STOULIG, J., dissents with written reasons to follow.
Dissenting Opinion
(dissenting).
It is the well-settled jurisprudence of this State that a motorist legally charged with the knowledge of the presence of children must exercise a high degree of care to avoid injuring them when they are in a potential position of peril. This duty involves the obligation to adjust the operation of a vehicle in anticipation of the unexpected and unpremeditated dangerous actions of children. However, even under this principle of law, there must be a failure to conform to the standards of conduct of a reasonable and prudent person confronted with a similar situation.
It is in the determination of the “highest degree of care” owed by Miss Harang to young Wayne Collins that I differ with the majority opinion. As I appreciate the import of their reasoning, Miss Harang in being aware of the close proximity of children to either side of her car and of their boisterous conduct was guilty of negligence when she put her automobile in reverse motion. No mention is made of any specific duty that she breached or of any course of action that she failed to pursue. It must therefore be concluded that the mere movement of her vehicle constituted negligence.

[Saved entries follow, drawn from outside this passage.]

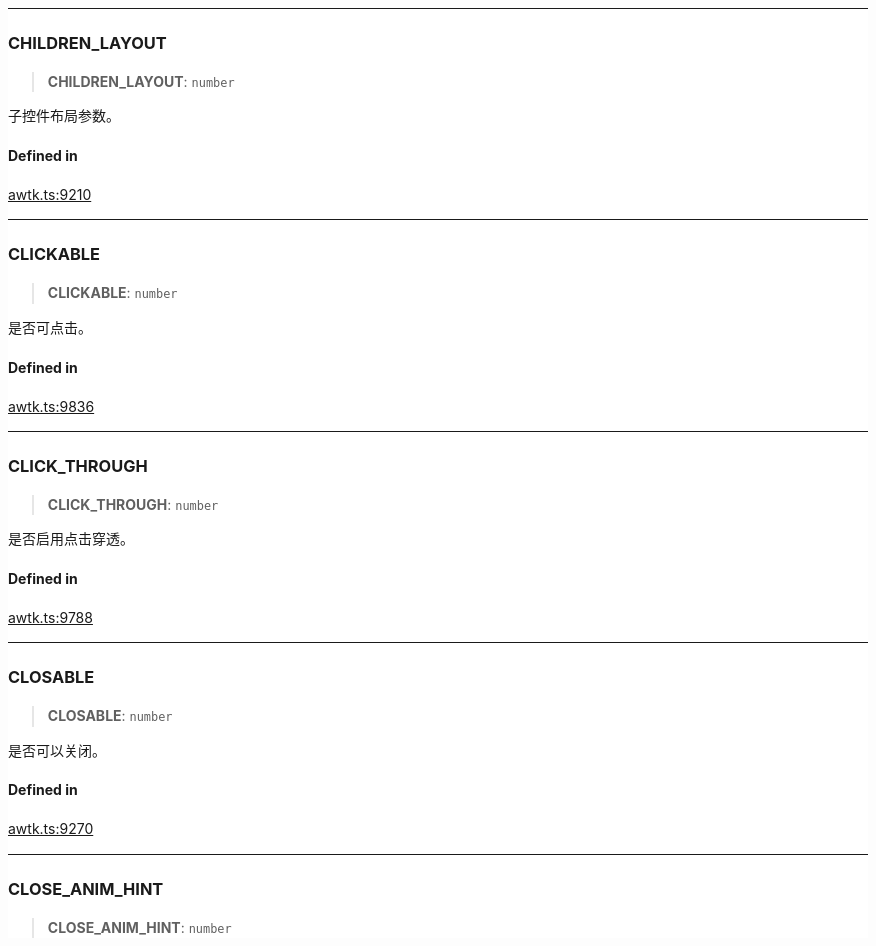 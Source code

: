 ***

### CHILDREN\_LAYOUT

> **CHILDREN\_LAYOUT**: `number`

子控件布局参数。

#### Defined in

[awtk.ts:9210](https://github.com/zlgopen/awtk-binding/blob/1e0945ae06a2e3b3a4ad0ffa625288088a8ac5d4/tools/code_gen/js/output/awtk.ts#L9210)

***

### CLICKABLE

> **CLICKABLE**: `number`

是否可点击。

#### Defined in

[awtk.ts:9836](https://github.com/zlgopen/awtk-binding/blob/1e0945ae06a2e3b3a4ad0ffa625288088a8ac5d4/tools/code_gen/js/output/awtk.ts#L9836)

***

### CLICK\_THROUGH

> **CLICK\_THROUGH**: `number`

是否启用点击穿透。

#### Defined in

[awtk.ts:9788](https://github.com/zlgopen/awtk-binding/blob/1e0945ae06a2e3b3a4ad0ffa625288088a8ac5d4/tools/code_gen/js/output/awtk.ts#L9788)

***

### CLOSABLE

> **CLOSABLE**: `number`

是否可以关闭。

#### Defined in

[awtk.ts:9270](https://github.com/zlgopen/awtk-binding/blob/1e0945ae06a2e3b3a4ad0ffa625288088a8ac5d4/tools/code_gen/js/output/awtk.ts#L9270)

***

### CLOSE\_ANIM\_HINT

> **CLOSE\_ANIM\_HINT**: `number`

The duty imposed under this rationale is oppressive and unrealistic. Carried to its ultimate, she had the alternative of placing her automobile in motion and by so doing becoming the insurer against injury to any of the children, or alternatively that her car remain immobilized until such time as the activities of the more than 25 children in the area could be sufficiently restrained so as to prevent them from coming into contact with her automobile. The insurer concept runs counter to the jurisprudence
After ascertaining that her path of travel was clear, Miss Harang put her car in reverse and permitted it to glide or drift down the incline of the driveway which she kept under continuous observation to discover the presence of any children. She successfully negotiated her backing movement until the rear of her car, had reached the street surface, at which moment the shouts of Mrs. Turner made her aware of the accident. The evidence clearly substantiates that the car did not strike the child but, rather, as the trial judge properly concluded, young Collins was pushed and fell causing his foot to be injured by either the rear or the front right wheel of the automobile. It should be noted that the accident occurred on the same side of the automobile on which Mrs. Turner was standing by the gate, which leads to the assumption that even if the passenger Miss Troncoso had been stationed outside of the car it would have been to no avail in preventing the accident.
I am of the opinion that Miss Harang acted as a prudent person in exercising every reasonable precaution at her disposal to protect the children from harm. She maintained the maximum control over the movement of her automobile, ascertained that the driveway area was clear of children, kept it under constant observation and safely negotiated her backing movement by easing her vehicle down the incline. She had no reason to anticipate that young Collins would fall beneath her car nor did she have available any means of preventing it.
For the foregoing reasons I respectfully dissent.